I knew Oates’s “Where are You Going, Where Have You Been?”
was supposed to be scary, but I had no idea exactly what kind of scare I was in
for. I honestly have never been more terrified by words on a page. This
probably has something to do with the fact that I; not unlike Connie; was home
alone while reading the work. And it was dark. And storming outside.
Yet, even though the atmosphere definitely helped, it was
Oates’s pacing and creation of tension in the story that made me terrified of
Arnold For-Sure-Not-A-Friend. Oates’s first introduction of the antagonist
already puts you on edge; he isn’t described as particularly terrifying or intimidating,
but it still works. It’s something about the commonality of his appearance- the
unappealing black hair and the creepy grin- that truly already adds to the
tension created between Connie and her family. We know something bad is going
to happen to our heroine, we’re poised and ready for conflict between her and somebody, and bam!

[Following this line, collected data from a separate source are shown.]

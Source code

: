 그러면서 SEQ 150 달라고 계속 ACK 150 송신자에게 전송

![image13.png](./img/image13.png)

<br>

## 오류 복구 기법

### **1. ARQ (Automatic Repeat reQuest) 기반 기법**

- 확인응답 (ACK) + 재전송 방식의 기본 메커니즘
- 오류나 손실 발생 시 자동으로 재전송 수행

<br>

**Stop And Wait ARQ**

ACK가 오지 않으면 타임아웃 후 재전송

Oates gives him to us
in a gold jalopy in the form of someone pretty much everyone has seen or
experienced at one point in their lives. He even explicitly says, “Gonna get
you, baby,” and we know exactly who to look out for.
Unfortunately, Connie does not have the same idea that her
audience has when the creep-to-end-all-creeps appears at her doorstep in his
SkeeveMobile. She starts off having a morbid curiosity about these strangers in
her driveway; she wants their attention, but she does not want to encourage
them, so she acts like a cat by lingering by the screen door without going in
or out. Meanwhile, the audience is already thinking “no no no no no!” The tension is already rising to maximum capacity
at this point, Arnold Please-Don’t-Ever-Be-My-Friend’s languid and informal
dialogue makes one’s skin crawl, and somehow his drawl even manages to draw the
exchange between him and Connie out over eight pages. The entire terrifying
exchange between him and Connie probably takes less than ten minutes in real
time, but because Oates plots every twist and realization on Connie’s part so
carefully and concisely, it feels like an hour before Connie ultimately meets
her doom. I didn’t even realize I was clenching my muscles until I put the
story down (and then triple-locked my front door soon after).